• **What you will do**
Across the records, find how many lines include the string "high" and answer with only the figure.

(Beginning of Data records)

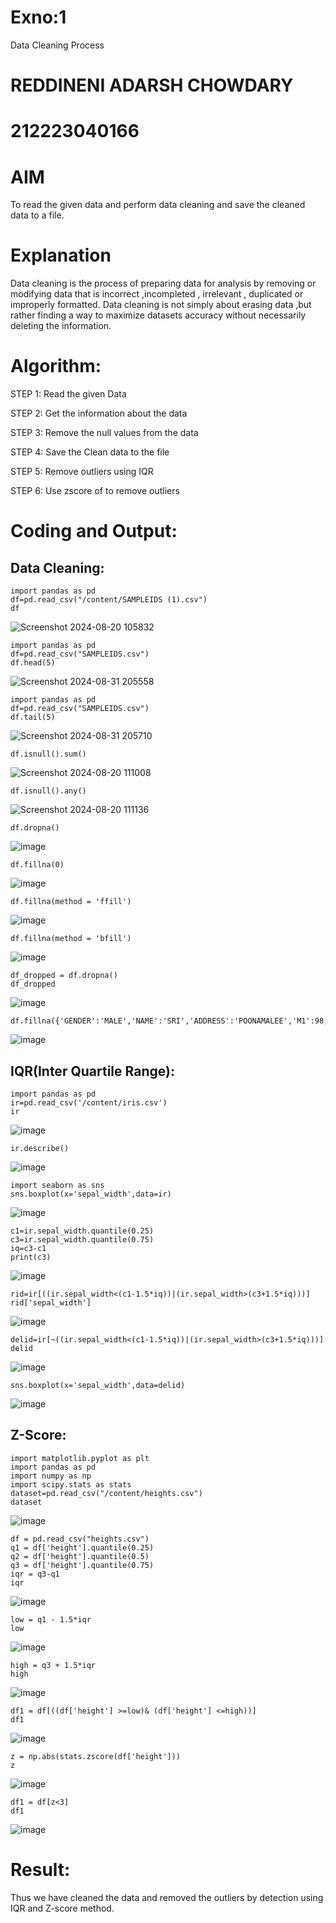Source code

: # Exno:1
Data Cleaning Process
# REDDINENI ADARSH CHOWDARY 
# 212223040166
# AIM
To read the given data and perform data cleaning and save the cleaned data to a file.

# Explanation
Data cleaning is the process of preparing data for analysis by removing or modifying data that is incorrect ,incompleted , irrelevant , duplicated or improperly formatted. Data cleaning is not simply about erasing data ,but rather finding a way to maximize datasets accuracy without necessarily deleting the information.

# Algorithm:
STEP 1: Read the given Data

STEP 2: Get the information about the data

STEP 3: Remove the null values from the data

STEP 4: Save the Clean data to the file

STEP 5: Remove outliers using IQR

STEP 6: Use zscore of to remove outliers

# Coding and Output:
## Data Cleaning:
```
import pandas as pd
df=pd.read_csv("/content/SAMPLEIDS (1).csv")
df
```
![Screenshot 2024-08-20 105832](https://github.com/user-attachments/assets/cc502500-1e06-4b9c-a8aa-b7ef665ef0ef)

```
import pandas as pd
df=pd.read_csv("SAMPLEIDS.csv")
df.head(5)
```
![Screenshot 2024-08-31 205558](https://github.com/user-attachments/assets/4042e07c-31b9-4c71-af35-f80e91edbe21)


```
import pandas as pd
df=pd.read_csv("SAMPLEIDS.csv")
df.tail(5)
```
  ![Screenshot 2024-08-31 205710](https://github.com/user-attachments/assets/0575f3a8-ff30-4118-a4b9-b7c15dcdb703)

```
df.isnull().sum()
```
![Screenshot 2024-08-20 111008](https://github.com/user-attachments/assets/f36c78ab-7c9b-48a4-ac3f-427b27b9aaf8)

```
df.isnull().any()
```
![Screenshot 2024-08-20 111136](https://github.com/user-attachments/assets/2c478196-b344-42e6-8fea-17738951d1b2)

```
df.dropna()
```
![image](https://github.com/user-attachments/assets/18c475aa-b7a0-428e-8273-23641baa2143)

```
df.fillna(0)
```
![image](https://github.com/user-attachments/assets/3433c4f3-9178-45e4-b8b5-5b271242ba99)

```
df.fillna(method = 'ffill')
```
![image](https://github.com/user-attachments/assets/dc0ed96a-37ef-4000-8331-f79a4b8ad333)
```
df.fillna(method = 'bfill')
```
![image](https://github.com/user-attachments/assets/ce956411-81f4-4f45-9c07-a6fa1bbe58a6)

```
df_dropped = df.dropna()
df_dropped
```
![image](https://github.com/user-attachments/assets/15da5cb3-3b2f-445e-a758-83c05c57bac2)

```
df.fillna({'GENDER':'MALE','NAME':'SRI','ADDRESS':'POONAMALEE','M1':98,'M2':87,'M3':76,'M4':92,'TOTAL':305,'AVG':89.999999})
```
![image](https://github.com/user-attachments/assets/7da459ae-b31f-45ca-ba60-56b536af2d96)

## IQR(Inter Quartile Range):
```
import pandas as pd
ir=pd.read_csv('/content/iris.csv')
ir
```
![image](https://github.com/user-attachments/assets/519bb2b1-8d6b-402a-b9d0-739a6a1e1237)

```
ir.describe()
```
![image](https://github.com/user-attachments/assets/bb167155-e758-448f-8d1a-94a8116d9c47)

```
import seaborn as sns
sns.boxplot(x='sepal_width',data=ir)
```
![image](https://github.com/user-attachments/assets/39678f2b-6625-44d7-ab48-7fe54058d56e)

```
c1=ir.sepal_width.quantile(0.25)
c3=ir.sepal_width.quantile(0.75)
iq=c3-c1
print(c3)
```
![image](https://github.com/user-attachments/assets/54d17860-3829-4e64-8f06-c6aa758da18e)

```
rid=ir[((ir.sepal_width<(c1-1.5*iq))|(ir.sepal_width>(c3+1.5*iq)))]
rid['sepal_width']
```
![image](https://github.com/user-attachments/assets/3bebcdc0-c9b1-4fc4-8f9d-89067d596908)

```
delid=ir[~((ir.sepal_width<(c1-1.5*iq))|(ir.sepal_width>(c3+1.5*iq)))]
delid
```
![image](https://github.com/user-attachments/assets/b3999232-7877-4171-9e85-ebf3f46e6ea1)

```
sns.boxplot(x='sepal_width',data=delid)
```
![image](https://github.com/user-attachments/assets/096e1d91-a7e3-43d1-b656-ee68f3482663)

## Z-Score:
```
import matplotlib.pyplot as plt
import pandas as pd
import numpy as np
import scipy.stats as stats
dataset=pd.read_csv("/content/heights.csv")
dataset
```
![image](https://github.com/user-attachments/assets/af93173a-67ea-4f83-9374-d79f06f59a03)

```
df = pd.read_csv("heights.csv")
q1 = df['height'].quantile(0.25)
q2 = df['height'].quantile(0.5)
q3 = df['height'].quantile(0.75)
iqr = q3-q1
iqr
```
![image](https://github.com/user-attachments/assets/6be7abf8-0adc-4d9b-8020-d13f21d810a9)

```
low = q1 - 1.5*iqr
low
```
![image](https://github.com/user-attachments/assets/661d3847-9cd3-4d0f-9395-b483c849dc59)

```
high = q3 + 1.5*iqr
high
```
![image](https://github.com/user-attachments/assets/6524cea5-dfdc-417f-bdd4-07fc5acdae34)

```
df1 = df[((df['height'] >=low)& (df['height'] <=high))]
df1
```
![image](https://github.com/user-attachments/assets/5a2da5cd-6779-4dc7-88b0-c17bc8d204be)

```
z = np.abs(stats.zscore(df['height']))
z
```
![image](https://github.com/user-attachments/assets/5b0b7dd5-d77a-4bb5-9adb-16400ceea6d4)

```
df1 = df[z<3]
df1
```
![image](https://github.com/user-attachments/assets/c672751c-9c06-4712-a6db-a70a5b369fdf)

# Result:
Thus we have cleaned the data and removed the outliers by detection using IQR and Z-score method.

(End of Data records)

• **Task output**
3